I'll admit, I don't read actual comics, so I'm only familiar with it from some of the times it's been adapted for screen. But apart from the fridging-esque nature of how she becomes disabled, but I'm not sure how she's used as a damsel in distress once she becomes Oracle.
Does it? I thought Oracle was just very competent and intelligent, what you'd expect of a Bat-family member who can't be physically involved.
Yeah, "damsel in distress" is not really the right term. Rather the whole shtick of (brutally) harming women in order for the stakes to be raised for the male protagonists is just... a bit icky.
Yeah, I'm not going to disagree with you about how she became Oracle being highly problematic. But that, to me, is an entirely separate conversation from whether Oracle herself is good disabled representation, which is what I thought this conversation was about.
Yeah, I still think that the whole notion of mentally ill criminals reeks of the worldview of which Batman was born. But I don't think that the inclusion of disabled characters is just a token effort of the comics by now.
The Thing has entered the chat.
Daredevil is blind. Stan Lee felt weird about the character, but learned that blind people actually liked him.
Dr. Mid-Nite was visually impaired.
Echo is deaf.
Rose and The Thorn are 'split personalities.'
Box from Alpha Flight was wheelchair bound.
Darkman [one movie] was hideously deformed, as was The Unknown Soldier.
Curiously, Deadpool was also deformed and traumatized brutally by a mutant trafficking / enslavement ring, but he takes it remarkably well.
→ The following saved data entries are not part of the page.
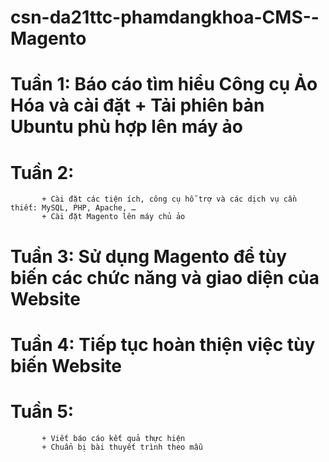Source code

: # csn-da21ttc-phamdangkhoa-CMS--Magento
 # Tuần 1: Báo cáo tìm hiểu Công cụ Ảo Hóa và cài đặt + Tải phiên bản Ubuntu phù hợp lên máy ảo
 # Tuần 2:
           + Cài đặt các tiện ích, công cụ hỗ trợ và các dịch vụ cần thiết: MySQL, PHP, Apache, … 
           + Cài đặt Magento lên máy chủ ảo
 # Tuần 3: Sử dụng Magento để tùy biến các chức năng và giao diện của Website
 # Tuần 4: Tiếp tục hoàn thiện việc tùy biến Website
 # Tuần 5: 
           + Viết báo cáo kết quả thực hiện
           + Chuẩn bị bài thuyết trình theo mẫu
Fourth and fifth wall awareness certainly helps.
IRL, DP would probably be using his mercking to stay one step ahead of suicidal ideation; if he's not on task, he suffers a psychotic break.
I was talking about Batman from the viewpoint of someone who can't overstate enough how little they care about the extended universes of comics.
Most people who like Batman media don't really care about The Thing, Boxman, Mid-Tier and the Stiffler. /j
There's Batgirl who was non-verbal and is now semi-verbal, Batman was paralyzed himself for a good while and was replaced by Azrael, who one could argue had some sort of schizophrenia as a result of his brainwashing from his order.
Batman has mad PTSD and probably a personality disorder tbh.
Ok, maybe it's not exactly ableist.
But I'm still not ready to pretend that the whole premise Batman wasn't originally based on relied on some quite... let's say authoritarian worldview about a mentally ill, criminal underclass who don't know their proper place in the world.
You are allowed to enjoy old, a bit fucked up things. But let's not pretend they aren't a bit fucked up.